I’ve spoken a lot about how the Rygbi Project draws on input from a whole community, that it’s something we researched in a variety of bodies and experiences – a range of professional dancers, professional and amateur rugby players and communities of supporters etc.
But it’s also something that I was able to facilitate because it resonated in my body too – not just because of my own (limited) experiences of playing rugby but because of how I could recognise something in the way the sport and its physicality makes individual and group bodies. Owen Sheers’ account in Calon of a place-kicker in any international arena connecting to his home ground and the hours he’s spent practising kicks under the eye of a grandfather or valued coach reminds me of how each performance is saturated with memory, with networks of support concentrated into individual nodes that express a community experience. I feel that in my own performing and tried to include that in Annwyl i mi: even if the focus is on team and group, sometimes the weight of performance falls on an individual in that team, alone and supported.

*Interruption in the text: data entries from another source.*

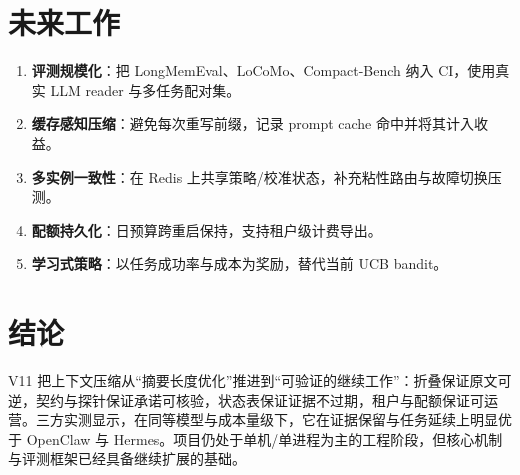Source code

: \documentclass[11pt,a4paper]{ctexart}
\begin{document}
\section{未来工作}
\begin{enumerate}
  \item \textbf{评测规模化}：把 LongMemEval、LoCoMo、Compact-Bench 纳入 CI，使用真实 LLM reader 与多任务配对集。
  \item \textbf{缓存感知压缩}：避免每次重写前缀，记录 prompt cache 命中并将其计入收益。
  \item \textbf{多实例一致性}：在 Redis 上共享策略/校准状态，补充粘性路由与故障切换压测。
  \item \textbf{配额持久化}：日预算跨重启保持，支持租户级计费导出。
  \item \textbf{学习式策略}：以任务成功率与成本为奖励，替代当前 UCB bandit。
\end{enumerate}

\section{结论}
V11 把上下文压缩从“摘要长度优化”推进到“可验证的继续工作”：折叠保证原文可逆，契约与探针保证承诺可核验，状态表保证证据不过期，租户与配额保证可运营。三方实测显示，在同等模型与成本量级下，它在证据保留与任务延续上明显优于 OpenClaw 与 Hermes。项目仍处于单机/单进程为主的工程阶段，但核心机制与评测框架已经具备继续扩展的基础。

\appendix
\end{document}
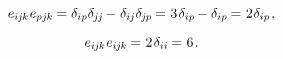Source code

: \begin{otherlanguage}{russian}
\nopagebreak\vspace{-0.15em}\begin{equation*}
e_{i\hspace{-0.1ex}j\hspace{-0.1ex}k} \hspace{.1ex} e_{pj\hspace{-0.1ex}k} \hspace{-0.15ex}
= \delta_{ip} \delta_{\hspace{-0.1ex}j\hspace{-0.12ex}j} \hspace{-0.2ex} - \hspace{.1ex} \delta_{i\hspace{-0.1ex}j} \delta_{\hspace{-0.1ex}j\hspace{-0.1ex}p} \hspace{-0.15ex}
= \hspace{.1ex} 3 \hspace{.2ex} \delta_{ip} \hspace{-0.2ex} - \delta_{ip} \hspace{-0.15ex}
= \hspace{.1ex} 2 \hspace{.1ex} \delta_{ip}
\hspace{.2ex} ,
\end{equation*}

\nopagebreak\vspace{-0.15em}\begin{equation*}
e_{i\hspace{-0.1ex}j\hspace{-0.1ex}k} \hspace{.1ex} e_{i\hspace{-0.1ex}j\hspace{-0.1ex}k} \hspace{-0.15ex}
= \hspace{.1ex} 2 \hspace{.2ex} \delta_{ii} \hspace{-0.15ex}
= \hspace{.1ex} 6
\hspace{.2ex} .
\end{equation*}

\vspace{-0.33em}\noindent
{} 


\end{otherlanguage}
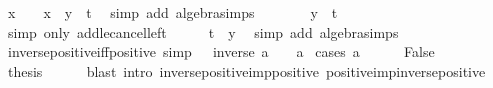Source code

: \begin{isabellebody}
\ {\isachardoublequoteopen}x\ {\isacharplus}{\kern0pt}\ {}\ {\isasymle}\ x\ {\isacharplus}{\kern0pt}\ {\isacharparenleft}{\kern0pt}y\ {\isacharminus}{\kern0pt}\ t{\isacharparenright}{\kern0pt}{\isachardoublequoteclose}\ \isamarkupfalse%
\ {\isacharparenleft}{\kern0pt}simp\ add{\isacharcolon}{\kern0pt}\ algebra{\isacharunderscore}{\kern0pt}simps{\isacharparenright}{\kern0pt}\isanewline
\ \ \isamarkupfalse%
\ \isamarkupfalse%
\ {\isachardoublequoteopen}{}\ {\isasymle}\ y\ {\isacharminus}{\kern0pt}\ t{\isachardoublequoteclose}\ \isamarkupfalse%
\ {\isacharparenleft}{\kern0pt}simp\ only{\isacharcolon}{\kern0pt}\ add{\isacharunderscore}{\kern0pt}le{\isacharunderscore}{\kern0pt}cancel{\isacharunderscore}{\kern0pt}left{\isacharparenright}{\kern0pt}\isanewline
\ \ \isamarkupfalse%
\ \isamarkupfalse%
\ {\isachardoublequoteopen}t\ {\isasymle}\ y{\isachardoublequoteclose}\ \isamarkupfalse%
\ {\isacharparenleft}{\kern0pt}simp\ add{\isacharcolon}{\kern0pt}\ algebra{\isacharunderscore}{\kern0pt}simps{\isacharparenright}{\kern0pt}\isanewline
{}\isamarkupfalse%
%
\endisatagproof
{\isafoldproof}%
%
\isadelimproof
\isanewline
%
\endisadelimproof
\isanewline
{}\isamarkupfalse%
\ inverse{\isacharunderscore}{\kern0pt}positive{\isacharunderscore}{\kern0pt}iff{\isacharunderscore}{\kern0pt}positive\ {\isacharbrackleft}{\kern0pt}simp{\isacharbrackright}{\kern0pt}{\isacharcolon}{\kern0pt}\ {\isachardoublequoteopen}{\isacharparenleft}{\kern0pt}{}\ {\isacharless}{\kern0pt}\ inverse\ a{\isacharparenright}{\kern0pt}\ {\isacharequal}{\kern0pt}\ {\isacharparenleft}{\kern0pt}{}\ {\isacharless}{\kern0pt}\ a{\isacharparenright}{\kern0pt}{\isachardoublequoteclose}\isanewline
%
\isadelimproof
%
\endisadelimproof
%
\isatagproof
{}\isamarkupfalse%
\ {\isacharparenleft}{\kern0pt}cases\ {\isachardoublequoteopen}a\ {\isacharequal}{\kern0pt}\ {}{\isachardoublequoteclose}{\isacharparenright}{\kern0pt}\isanewline
\ \ \isamarkupfalse%
\ False\isanewline
\ \ \isamarkupfalse%
\ \isamarkupfalse%
\ {\isacharquery}{\kern0pt}thesis\isanewline
\ \ \ \ \isamarkupfalse%
\ {\isacharparenleft}{\kern0pt}blast\ intro{\isacharcolon}{\kern0pt}\ inverse{\isacharunderscore}{\kern0pt}positive{\isacharunderscore}{\kern0pt}imp{\isacharunderscore}{\kern0pt}positive\ positive{\isacharunderscore}{\kern0pt}imp{\isacharunderscore}{\kern0pt}inverse{\isacharunderscore}{\kern0pt}positive{\isacharparenright}{\kern0pt}\isanewline

\end{isabellebody}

So as I think of young people learning movement impulses and material from Annwyl i mi – during this week’s summer school and already from the work of NDCWales Dance Ambassadors and dancers who have led workshops based on the Rygbi Project this past year – I see a community of experiences concentrated into individual bodies, lived and processed by those bodies – including my own – and passed now to others in an exciting expansion whose impact I won’t ever see. And though those activities have happened thanks to the work and vision of others, I still see it as part of the choreography of the Rygbi Project – a choreography designed with connection and community in mind, built on collaboration and achieved through the creativity and commitment of others. I choreograph to ask questions, to invite responses to challenges: seeing the Rygbi Project unfold teaches me what the answers could be.